Article

Decision Tree Glossary

Published: Feb 19, 2022

3 Circle Model: A successful family enterprise requires an understanding that there are 3 key and very separate interested parties who need to be considered in relation to succession planning of a family enterprise, including 1) Family Members, 2) Owners, and 3) the Business (or Management). The 3 Circles overlap, to create a Venn diagram with 7 potentially different perspectives. The 3 Circle Model was designed by Professors Renato Tagiuri and John Davis in 1978 at the Harvard Business School.

Business Strategy: A sound formal business strategy, the design of which must be delegated to competent management.  The business strategy should be in writing and understood by management and the Board.

Corporate Governance: A system of rules, policies, and best practices that dictate how a company’s board of directors manages and oversees the operations of a company to ensure accountability and objective decision making.

Continuity: Having a plan to deal with difficult situations, so your organization can continue to function with as little disruption as possible. Whether it’s a business, public sector organization, charity, or your family, you need to know how you can keep going under any circumstances.

Estate Planning: The planning around what you own and how you own it, and naming of whom you want to receive the things you own after you pass. It is the preparation of tasks that serve to manage a person’s assets in the event of their incapacity or death. This includes the bequest of assets to heirs and the settlement of estate taxes.

Facilitator:  A person who helps a client understand their environment and helps create action of forward movement.  Facilitators assist individuals or groups (families) to work together to achieve their goals and to think more clearly, efficiently, and systematically.

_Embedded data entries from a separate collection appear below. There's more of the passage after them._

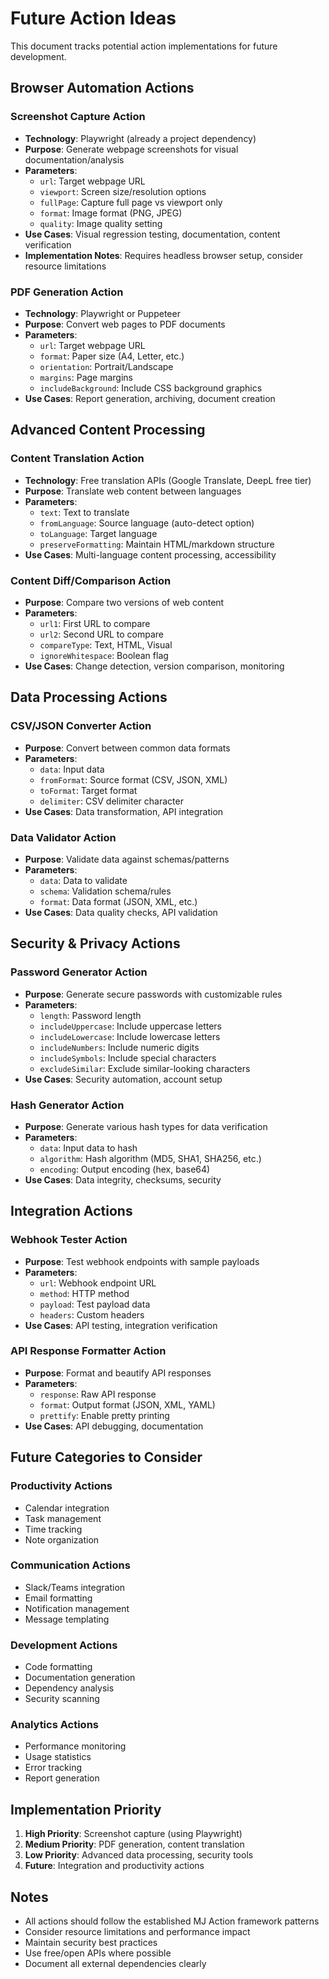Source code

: # Future Action Ideas

This document tracks potential action implementations for future development.

## Browser Automation Actions

### Screenshot Capture Action
- **Technology**: Playwright (already a project dependency)
- **Purpose**: Generate webpage screenshots for visual documentation/analysis
- **Parameters**: 
  - `url`: Target webpage URL
  - `viewport`: Screen size/resolution options
  - `fullPage`: Capture full page vs viewport only
  - `format`: Image format (PNG, JPEG)
  - `quality`: Image quality setting
- **Use Cases**: Visual regression testing, documentation, content verification
- **Implementation Notes**: Requires headless browser setup, consider resource limitations

### PDF Generation Action
- **Technology**: Playwright or Puppeteer
- **Purpose**: Convert web pages to PDF documents
- **Parameters**:
  - `url`: Target webpage URL
  - `format`: Paper size (A4, Letter, etc.)
  - `orientation`: Portrait/Landscape
  - `margins`: Page margins
  - `includeBackground`: Include CSS background graphics
- **Use Cases**: Report generation, archiving, document creation

## Advanced Content Processing

### Content Translation Action
- **Technology**: Free translation APIs (Google Translate, DeepL free tier)
- **Purpose**: Translate web content between languages
- **Parameters**:
  - `text`: Text to translate
  - `fromLanguage`: Source language (auto-detect option)
  - `toLanguage`: Target language
  - `preserveFormatting`: Maintain HTML/markdown structure
- **Use Cases**: Multi-language content processing, accessibility

### Content Diff/Comparison Action
- **Purpose**: Compare two versions of web content
- **Parameters**:
  - `url1`: First URL to compare
  - `url2`: Second URL to compare  
  - `compareType`: Text, HTML, Visual
  - `ignoreWhitespace`: Boolean flag
- **Use Cases**: Change detection, version comparison, monitoring

## Data Processing Actions

### CSV/JSON Converter Action
- **Purpose**: Convert between common data formats
- **Parameters**:
  - `data`: Input data
  - `fromFormat`: Source format (CSV, JSON, XML)
  - `toFormat`: Target format
  - `delimiter`: CSV delimiter character
- **Use Cases**: Data transformation, API integration

### Data Validator Action
- **Purpose**: Validate data against schemas/patterns
- **Parameters**:
  - `data`: Data to validate
  - `schema`: Validation schema/rules
  - `format`: Data format (JSON, XML, etc.)
- **Use Cases**: Data quality checks, API validation

## Security & Privacy Actions

### Password Generator Action
- **Purpose**: Generate secure passwords with customizable rules
- **Parameters**:
  - `length`: Password length
  - `includeUppercase`: Include uppercase letters
  - `includeLowercase`: Include lowercase letters  
  - `includeNumbers`: Include numeric digits
  - `includeSymbols`: Include special characters
  - `excludeSimilar`: Exclude similar-looking characters
- **Use Cases**: Security automation, account setup

### Hash Generator Action
- **Purpose**: Generate various hash types for data verification
- **Parameters**:
  - `data`: Input data to hash
  - `algorithm`: Hash algorithm (MD5, SHA1, SHA256, etc.)
  - `encoding`: Output encoding (hex, base64)
- **Use Cases**: Data integrity, checksums, security

## Integration Actions

### Webhook Tester Action
- **Purpose**: Test webhook endpoints with sample payloads
- **Parameters**:
  - `url`: Webhook endpoint URL
  - `method`: HTTP method
  - `payload`: Test payload data
  - `headers`: Custom headers
- **Use Cases**: API testing, integration verification

### API Response Formatter Action
- **Purpose**: Format and beautify API responses
- **Parameters**:
  - `response`: Raw API response
  - `format`: Output format (JSON, XML, YAML)
  - `prettify`: Enable pretty printing
- **Use Cases**: API debugging, documentation

## Future Categories to Consider

### Productivity Actions
- Calendar integration
- Task management
- Time tracking
- Note organization

### Communication Actions  
- Slack/Teams integration
- Email formatting
- Notification management
- Message templating

### Development Actions
- Code formatting
- Documentation generation
- Dependency analysis
- Security scanning

### Analytics Actions
- Performance monitoring
- Usage statistics
- Error tracking
- Report generation

## Implementation Priority

1. **High Priority**: Screenshot capture (using Playwright)
2. **Medium Priority**: PDF generation, content translation
3. **Low Priority**: Advanced data processing, security tools
4. **Future**: Integration and productivity actions

## Notes

- All actions should follow the established MJ Action framework patterns
- Consider resource limitations and performance impact
- Maintain security best practices
- Use free/open APIs where possible
- Document all external dependencies clearly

Family Assembly: A general meeting of family members who are eligible to participate in governance.  It is often used as a family circle governance tool when there are many members of a family made up of various generations in the family circle.

Family Champion: A family member who acts as a catalyst to help other family members become more effective. The Family Champion is a visionary catalyst who brings new energy into the family enterprise to support and develop the family ownership advantage.

Family Constitution: A very important document for every family enterprise to create for the benefit of current and future generations to define how it will govern itself. It is a formal written agreement, developed by the family for the family, articulating several very important elements, which may include: the family mission statement, formal by-laws, family values, family policies (Board Membership, senior leadership, employment of family members, etc), code of conduct, philanthropic goals, goals and frequency of family meetings, mechanisms for dispute resolution, and confidentiality considerations.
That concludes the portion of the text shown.